Output only the lines below that start at the line containing "We've now changed" and end at the line containing "above your current.", with both ends kept.

BEGIN

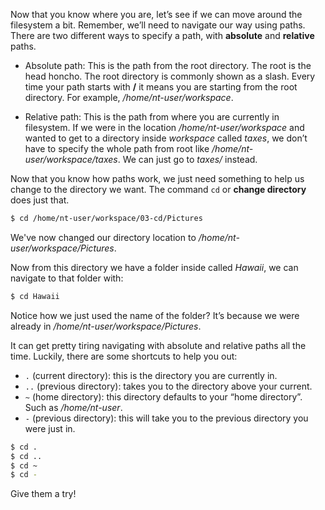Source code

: Now that you know where you are, let’s see if we can move around the filesystem a bit. Remember, we’ll need to navigate our way using paths. There are two different ways to specify a path, with **absolute** and **relative** paths. 

- Absolute path: This is the path from the root directory. The root is the head honcho. The root directory is commonly shown as a slash. Every time your path starts with **/** it means you are starting from the root directory. For example, */home/nt-user/workspace*.

- Relative path: This is the path from where you are currently in filesystem. If we were in the location */home/nt-user/workspace* and wanted to get to a directory inside *workspace* called *taxes*, we don’t have to specify the whole path from root like */home/nt-user/workspace/taxes*. We can just go to *taxes/* instead.

Now that you know how paths work, we just need something to help us change to the directory we want. The command `cd` or **change directory** does just that. 

```bash
$ cd /home/nt-user/workspace/03-cd/Pictures
```

We've now changed our directory location to */home/nt-user/workspace/Pictures*.

Now from this directory we have a folder inside called *Hawaii*, we can navigate to that folder with:

```bash
$ cd Hawaii
```

Notice how we just used the name of the folder? It’s because we were already in */home/nt-user/workspace/Pictures*.

It can get pretty tiring navigating with absolute and relative paths all the time. Luckily, there are some shortcuts to help you out: 

- `.`  (current directory): this is the directory you are currently in.
- `..` (previous directory): takes you to the directory above your current.
- `~`  (home directory): this directory defaults to your “home directory”. Such as */home/nt-user*.
- `-`  (previous directory): this will take you to the previous directory you were just in.

```bash
$ cd .
$ cd ..
$ cd ~
$ cd -
```

Give them a try!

END

== Exercise result ==
We've now changed our directory location to */home/nt-user/workspace/Pictures*.

Now from this directory we have a folder inside called *Hawaii*, we can navigate to that folder with:

```bash
$ cd Hawaii
```

Notice how we just used the name of the folder? It’s because we were already in */home/nt-user/workspace/Pictures*.

It can get pretty tiring navigating with absolute and relative paths all the time. Luckily, there are some shortcuts to help you out: 

- `.`  (current directory): this is the directory you are currently in.
- `..` (previous directory): takes you to the directory above your current.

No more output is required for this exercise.